* **EXERCISE REQUIREMENTS**
Every entry should be repeated exactly. Omit the pictures.

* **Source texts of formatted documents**
------------------------------------------------------------

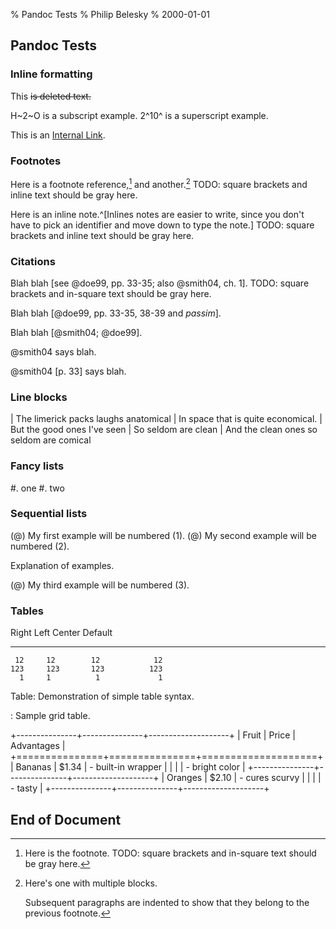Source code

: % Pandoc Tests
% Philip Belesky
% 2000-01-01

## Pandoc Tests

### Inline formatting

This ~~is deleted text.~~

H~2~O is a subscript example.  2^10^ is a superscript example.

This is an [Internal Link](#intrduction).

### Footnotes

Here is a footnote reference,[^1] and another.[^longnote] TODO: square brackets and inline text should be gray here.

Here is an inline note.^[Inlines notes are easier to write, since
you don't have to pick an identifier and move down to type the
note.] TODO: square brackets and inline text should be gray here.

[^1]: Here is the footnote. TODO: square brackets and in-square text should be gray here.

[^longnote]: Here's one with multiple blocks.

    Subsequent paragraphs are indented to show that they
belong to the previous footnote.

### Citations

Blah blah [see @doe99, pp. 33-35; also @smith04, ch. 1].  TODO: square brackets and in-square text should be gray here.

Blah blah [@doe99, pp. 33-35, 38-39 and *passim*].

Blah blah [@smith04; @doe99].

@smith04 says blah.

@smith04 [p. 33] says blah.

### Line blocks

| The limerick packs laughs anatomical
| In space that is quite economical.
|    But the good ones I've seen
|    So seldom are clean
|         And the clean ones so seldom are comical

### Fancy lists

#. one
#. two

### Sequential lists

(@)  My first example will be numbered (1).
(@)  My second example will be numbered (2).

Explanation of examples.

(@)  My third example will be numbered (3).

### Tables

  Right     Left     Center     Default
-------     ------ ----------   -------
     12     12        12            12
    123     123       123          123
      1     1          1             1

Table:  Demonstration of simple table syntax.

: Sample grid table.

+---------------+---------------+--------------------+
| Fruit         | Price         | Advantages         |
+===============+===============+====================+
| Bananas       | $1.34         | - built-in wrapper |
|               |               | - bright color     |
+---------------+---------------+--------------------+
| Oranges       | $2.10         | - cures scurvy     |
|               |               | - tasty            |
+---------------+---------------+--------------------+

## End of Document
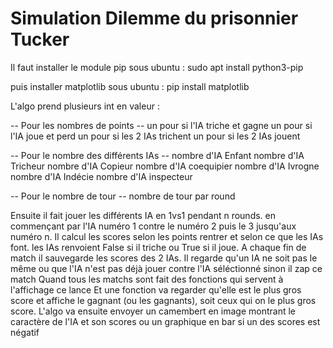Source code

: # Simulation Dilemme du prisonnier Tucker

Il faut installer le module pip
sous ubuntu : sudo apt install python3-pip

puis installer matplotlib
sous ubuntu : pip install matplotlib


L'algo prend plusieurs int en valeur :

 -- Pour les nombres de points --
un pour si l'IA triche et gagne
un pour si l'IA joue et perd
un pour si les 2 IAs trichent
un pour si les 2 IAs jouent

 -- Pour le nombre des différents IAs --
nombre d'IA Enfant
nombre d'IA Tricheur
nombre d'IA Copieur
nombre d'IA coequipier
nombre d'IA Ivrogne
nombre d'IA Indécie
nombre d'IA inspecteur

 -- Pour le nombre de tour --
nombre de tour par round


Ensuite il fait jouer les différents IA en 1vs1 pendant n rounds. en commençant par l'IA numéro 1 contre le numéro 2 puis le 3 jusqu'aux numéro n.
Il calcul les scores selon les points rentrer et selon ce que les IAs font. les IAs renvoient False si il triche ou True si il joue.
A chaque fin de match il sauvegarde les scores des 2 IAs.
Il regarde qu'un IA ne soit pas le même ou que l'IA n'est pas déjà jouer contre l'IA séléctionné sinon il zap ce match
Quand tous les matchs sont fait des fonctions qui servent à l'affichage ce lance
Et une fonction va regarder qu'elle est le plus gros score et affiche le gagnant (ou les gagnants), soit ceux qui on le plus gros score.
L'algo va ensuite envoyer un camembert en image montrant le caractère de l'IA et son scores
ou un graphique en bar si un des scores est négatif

------------------------------------------------------------

* **WRITTEN RESPONSE**
Source code

: % Pandoc Tests
% Philip Belesky
% 2000-01-01

## Pandoc Tests

### Inline formatting

This ~~is deleted text.~~

H~2~O is a subscript example.  2^10^ is a superscript example.

This is an [Internal Link](#intrduction).

### Footnotes

Here is a footnote reference,[^1] and another.[^longnote] TODO: square brackets and inline text should be gray here.

Here is an inline note.^[Inlines notes are easier to write, since
you don't have to pick an identifier and move down to type the
note.] TODO: square brackets and inline text should be gray here.

[^1]: Here is the footnote. TODO: square brackets and in-square text should be gray here.

[^longnote]: Here's one with multiple blocks.

    Subsequent paragraphs are indented to show that they
belong to the previous footnote.

### Citations

Blah blah [see @doe99, pp. 33-35; also @smith04, ch. 1].  TODO: square brackets and in-square text should be gray here.

Blah blah [@doe99, pp. 33-35, 38-39 and *passim*].

Blah blah [@smith04; @doe99].

@smith04 says blah.

@smith04 [p. 33] says blah.

### Line blocks

| The limerick packs laughs anatomical
| In space that is quite economical.
|    But the good ones I've seen
|    So seldom are clean
|         And the clean ones so seldom are comical

### Fancy lists

#. one
#. two

### Sequential lists

(@)  My first example will be numbered (1).
(@)  My second example will be numbered (2).

Explanation of examples.

(@)  My third example will be numbered (3).

### Tables

  Right     Left     Center     Default
-------     ------ ----------   -------
     12     12        12            12
    123     123       123          123
      1     1          1             1

Table:  Demonstration of simple table syntax.

: Sample grid table.

+---------------+---------------+--------------------+
| Fruit         | Price         | Advantages         |
+===============+===============+====================+
| Bananas       | $1.34         | - built-in wrapper |
|               |               | - bright color     |
+---------------+---------------+--------------------+
| Oranges       | $2.10         | - cures scurvy     |
|               |               | - tasty            |
+---------------+---------------+--------------------+

## End of Document
Source code

: # Simulation Dilemme du prisonnier Tucker

Il faut installer le module pip
sous ubuntu : sudo apt install python3-pip

puis installer matplotlib
sous ubuntu : pip install matplotlib


L'algo prend plusieurs int en valeur :

 -- Pour les nombres de points --
un pour si l'IA triche et gagne
un pour si l'IA joue et perd
un pour si les 2 IAs trichent
un pour si les 2 IAs jouent

 -- Pour le nombre des différents IAs --
nombre d'IA Enfant
nombre d'IA Tricheur
nombre d'IA Copieur
nombre d'IA coequipier
nombre d'IA Ivrogne
nombre d'IA Indécie
nombre d'IA inspecteur

 -- Pour le nombre de tour --
nombre de tour par round


Ensuite il fait jouer les différents IA en 1vs1 pendant n rounds. en commençant par l'IA numéro 1 contre le numéro 2 puis le 3 jusqu'aux numéro n.
Il calcul les scores selon les points rentrer et selon ce que les IAs font. les IAs renvoient False si il triche ou True si il joue.
A chaque fin de match il sauvegarde les scores des 2 IAs.
Il regarde qu'un IA ne soit pas le même ou que l'IA n'est pas déjà jouer contre l'IA séléctionné sinon il zap ce match
Quand tous les matchs sont fait des fonctions qui servent à l'affichage ce lance
Et une fonction va regarder qu'elle est le plus gros score et affiche le gagnant (ou les gagnants), soit ceux qui on le plus gros score.
L'algo va ensuite envoyer un camembert en image montrant le caractère de l'IA et son scores
ou un graphique en bar si un des scores est négatif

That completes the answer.